** Data items **
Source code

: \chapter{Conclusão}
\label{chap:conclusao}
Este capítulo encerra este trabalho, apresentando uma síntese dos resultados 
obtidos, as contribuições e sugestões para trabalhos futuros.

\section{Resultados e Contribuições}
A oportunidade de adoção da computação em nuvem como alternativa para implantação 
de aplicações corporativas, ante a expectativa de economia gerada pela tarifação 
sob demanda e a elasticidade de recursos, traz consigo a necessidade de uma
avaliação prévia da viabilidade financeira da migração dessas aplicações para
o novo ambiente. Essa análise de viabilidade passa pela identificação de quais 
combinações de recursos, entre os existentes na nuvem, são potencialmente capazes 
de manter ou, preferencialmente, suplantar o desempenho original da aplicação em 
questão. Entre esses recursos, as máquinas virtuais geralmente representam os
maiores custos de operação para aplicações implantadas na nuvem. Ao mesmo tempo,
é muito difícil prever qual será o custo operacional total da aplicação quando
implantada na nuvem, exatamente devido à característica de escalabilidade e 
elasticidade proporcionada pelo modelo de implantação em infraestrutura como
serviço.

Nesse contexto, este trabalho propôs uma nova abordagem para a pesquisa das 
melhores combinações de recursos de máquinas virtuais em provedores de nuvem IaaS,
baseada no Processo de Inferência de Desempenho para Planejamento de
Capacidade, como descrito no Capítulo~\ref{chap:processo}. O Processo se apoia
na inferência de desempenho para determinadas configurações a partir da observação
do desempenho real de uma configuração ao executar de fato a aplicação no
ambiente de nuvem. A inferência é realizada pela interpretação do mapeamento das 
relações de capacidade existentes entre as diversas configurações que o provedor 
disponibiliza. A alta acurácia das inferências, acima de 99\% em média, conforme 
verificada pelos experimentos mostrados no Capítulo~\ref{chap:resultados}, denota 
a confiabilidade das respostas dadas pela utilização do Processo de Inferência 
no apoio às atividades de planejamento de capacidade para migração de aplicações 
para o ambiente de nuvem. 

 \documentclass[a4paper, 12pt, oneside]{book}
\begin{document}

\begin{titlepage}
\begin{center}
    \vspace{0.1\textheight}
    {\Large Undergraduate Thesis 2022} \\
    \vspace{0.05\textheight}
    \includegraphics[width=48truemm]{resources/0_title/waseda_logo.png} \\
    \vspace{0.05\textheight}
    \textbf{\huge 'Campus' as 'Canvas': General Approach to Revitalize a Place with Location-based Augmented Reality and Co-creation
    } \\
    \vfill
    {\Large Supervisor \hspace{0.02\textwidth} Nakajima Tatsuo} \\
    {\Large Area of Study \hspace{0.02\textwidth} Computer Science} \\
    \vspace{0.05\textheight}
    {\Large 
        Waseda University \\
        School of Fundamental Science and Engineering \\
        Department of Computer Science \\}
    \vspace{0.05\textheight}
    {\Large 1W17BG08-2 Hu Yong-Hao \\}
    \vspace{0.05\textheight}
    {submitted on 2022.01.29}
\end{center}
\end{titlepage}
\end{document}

** YOUR ASSIGNMENT **
Out of the entries, report each line that contains the word "ambiente".

** RESPONSE AREA **
o novo ambiente. Essa análise de viabilidade passa pela identificação de quais 
ambiente de nuvem. A inferência é realizada pela interpretação do mapeamento das 
para o ambiente de nuvem. 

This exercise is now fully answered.